**Exercise**:
Search the listing below for the string "使用info", then copy every line it appears in.

**Task input**:
☆ ☆ ☆ ☆ ☆ ☆ ☆
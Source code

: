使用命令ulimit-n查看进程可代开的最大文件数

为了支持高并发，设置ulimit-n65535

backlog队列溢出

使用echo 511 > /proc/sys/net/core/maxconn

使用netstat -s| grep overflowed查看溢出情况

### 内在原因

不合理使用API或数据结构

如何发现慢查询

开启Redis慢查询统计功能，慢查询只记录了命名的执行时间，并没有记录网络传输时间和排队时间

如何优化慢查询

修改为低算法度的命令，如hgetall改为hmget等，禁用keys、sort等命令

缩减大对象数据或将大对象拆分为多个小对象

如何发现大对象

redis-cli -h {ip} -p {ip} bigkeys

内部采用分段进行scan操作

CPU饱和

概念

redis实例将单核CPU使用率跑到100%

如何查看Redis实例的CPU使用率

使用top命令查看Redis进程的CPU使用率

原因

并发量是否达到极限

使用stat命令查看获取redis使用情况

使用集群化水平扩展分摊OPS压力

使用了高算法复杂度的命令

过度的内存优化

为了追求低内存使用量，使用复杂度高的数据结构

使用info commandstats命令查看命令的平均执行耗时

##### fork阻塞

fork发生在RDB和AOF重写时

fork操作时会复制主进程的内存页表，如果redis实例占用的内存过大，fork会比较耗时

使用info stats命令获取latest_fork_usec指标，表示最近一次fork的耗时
☆ ☆ ☆ ☆ ☆ ☆ ☆
**The completed task**:
使用info commandstats命令查看命令的平均执行耗时
使用info stats命令获取latest_fork_usec指标，表示最近一次fork的耗时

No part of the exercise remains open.